> Problem requirements
Restate every line below word for word, but drop each picture.

> Data provided
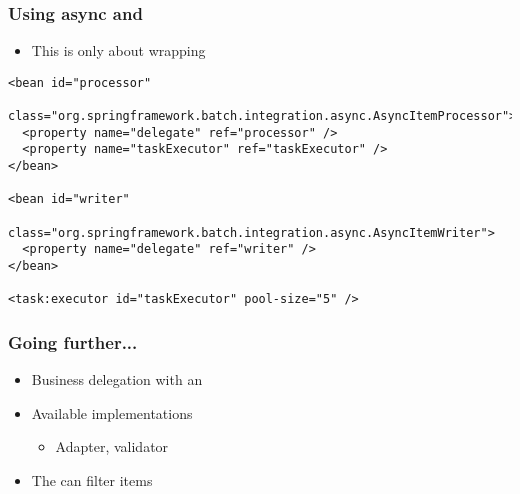 \begin{frame}[fragile]
\frametitle{Using async  and }
\begin{itemize}
  \item This is only about wrapping  
 \end{itemize}
\lstset{language=XML}
\begin{lstlisting}
<bean id="processor"
      class="org.springframework.batch.integration.async.AsyncItemProcessor">
  <property name="delegate" ref="processor" />
  <property name="taskExecutor" ref="taskExecutor" />
</bean>

<bean id="writer"
      class="org.springframework.batch.integration.async.AsyncItemWriter">
  <property name="delegate" ref="writer" />							
</bean>

<task:executor id="taskExecutor" pool-size="5" />
\end{lstlisting}
\end{frame}

\begin{frame}
 \frametitle{Going further...}
 \begin{itemize}
  \item Business delegation with an 
  \item Available  implementations
  \begin{itemize}
    \item Adapter, validator
  \end{itemize}
  \item The  can filter items
 \end{itemize}
\end{frame}

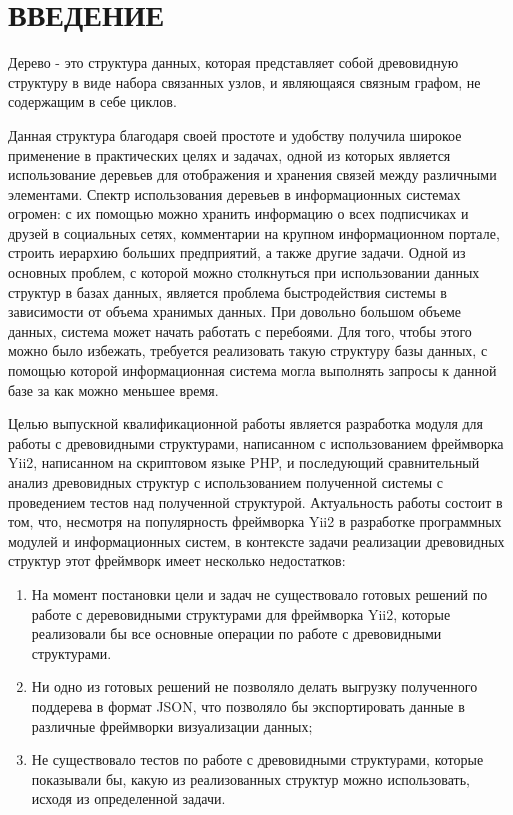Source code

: \documentclass[a4paper,14pt]{extreport}
\theoremstyle{definition}
\begin{document}
\chapter*{ВВЕДЕНИЕ}
Дерево - это структура данных, которая представляет собой древовидную структуру в виде набора связанных узлов, и являющаяся связным графом, не содержащим в себе циклов\cite{Varga}.

Данная структура благодаря своей простоте и удобству получила широкое применение в практических целях и задачах\cite{Cormen}, одной из которых является использование деревьев для отображения и хранения связей между различными элементами. Спектр использования деревьев в информационных системах огромен: с их помощью можно хранить информацию о всех подписчиках и друзей в социальных сетях, комментарии на крупном информационном портале, строить иерархию больших предприятий, а также другие задачи. Одной из основных проблем, с которой можно столкнуться при использовании данных структур в базах данных, является проблема быстродействия системы в зависимости от объема хранимых данных. При довольно большом объеме данных, система может начать работать с перебоями. Для того, чтобы этого можно было избежать, требуется реализовать такую структуру базы данных, с помощью которой информационная система могла выполнять запросы к данной базе за как можно меньшее время.

Целью выпускной квалификационной работы является разработка модуля для работы с древовидными структурами, написанном с использованием фреймворка Yii2, написанном на скриптовом языке PHP, и последующий сравнительный анализ древовидных структур с использованием полученной системы с проведением тестов над полученной структурой. Актуальность работы состоит в том, что, несмотря на популярность фреймворка Yii2 в разработке программных модулей и информационных систем, в контексте задачи реализации древовидных структур этот фреймворк имеет несколько недостатков:
\begin{enumerate}
\item На момент постановки цели и задач не существовало готовых решений по работе с деревовидными структурами для фреймворка Yii2, которые реализовали бы все основные операции по работе с древовидными структурами.
\item Ни одно из готовых решений не позволяло делать выгрузку полученного поддерева в формат JSON, что позволяло бы экспортировать данные в различные фреймворки визуализации данных;
\item Не существовало тестов по работе с древовидными структурами, которые показывали бы, какую из реализованных структур можно использовать, исходя из определенной задачи.
\end{enumerate}
\end{document}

> Output of the exercise
 \begin{frame}[fragile]
\frametitle{Using async  and }
\begin{itemize}
  \item This is only about wrapping  
 \end{itemize}
\lstset{language=XML}
\begin{lstlisting}
<bean id="processor"
      class="org.springframework.batch.integration.async.AsyncItemProcessor">
  <property name="delegate" ref="processor" />
  <property name="taskExecutor" ref="taskExecutor" />
</bean>

<bean id="writer"
      class="org.springframework.batch.integration.async.AsyncItemWriter">
  <property name="delegate" ref="writer" />							
</bean>

<task:executor id="taskExecutor" pool-size="5" />
\end{lstlisting}
\end{frame}

\begin{frame}
 \frametitle{Going further...}
 \begin{itemize}
  \item Business delegation with an 
  \item Available  implementations
  \begin{itemize}
    \item Adapter, validator
  \end{itemize}
  \item The  can filter items
 \end{itemize}
\end{frame}

Source code

: \documentclass[a4paper,14pt]{extreport}
\theoremstyle{definition}
\begin{document}
\chapter*{ВВЕДЕНИЕ}
Дерево - это структура данных, которая представляет собой древовидную структуру в виде набора связанных узлов, и являющаяся связным графом, не содержащим в себе циклов\cite{Varga}.

Данная структура благодаря своей простоте и удобству получила широкое применение в практических целях и задачах\cite{Cormen}, одной из которых является использование деревьев для отображения и хранения связей между различными элементами. Спектр использования деревьев в информационных системах огромен: с их помощью можно хранить информацию о всех подписчиках и друзей в социальных сетях, комментарии на крупном информационном портале, строить иерархию больших предприятий, а также другие задачи. Одной из основных проблем, с которой можно столкнуться при использовании данных структур в базах данных, является проблема быстродействия системы в зависимости от объема хранимых данных. При довольно большом объеме данных, система может начать работать с перебоями. Для того, чтобы этого можно было избежать, требуется реализовать такую структуру базы данных, с помощью которой информационная система могла выполнять запросы к данной базе за как можно меньшее время.

Целью выпускной квалификационной работы является разработка модуля для работы с древовидными структурами, написанном с использованием фреймворка Yii2, написанном на скриптовом языке PHP, и последующий сравнительный анализ древовидных структур с использованием полученной системы с проведением тестов над полученной структурой. Актуальность работы состоит в том, что, несмотря на популярность фреймворка Yii2 в разработке программных модулей и информационных систем, в контексте задачи реализации древовидных структур этот фреймворк имеет несколько недостатков:
\begin{enumerate}
\item На момент постановки цели и задач не существовало готовых решений по работе с деревовидными структурами для фреймворка Yii2, которые реализовали бы все основные операции по работе с древовидными структурами.
\item Ни одно из готовых решений не позволяло делать выгрузку полученного поддерева в формат JSON, что позволяло бы экспортировать данные в различные фреймворки визуализации данных;
\item Не существовало тестов по работе с древовидными структурами, которые показывали бы, какую из реализованных структур можно использовать, исходя из определенной задачи.
\end{enumerate}
\end{document}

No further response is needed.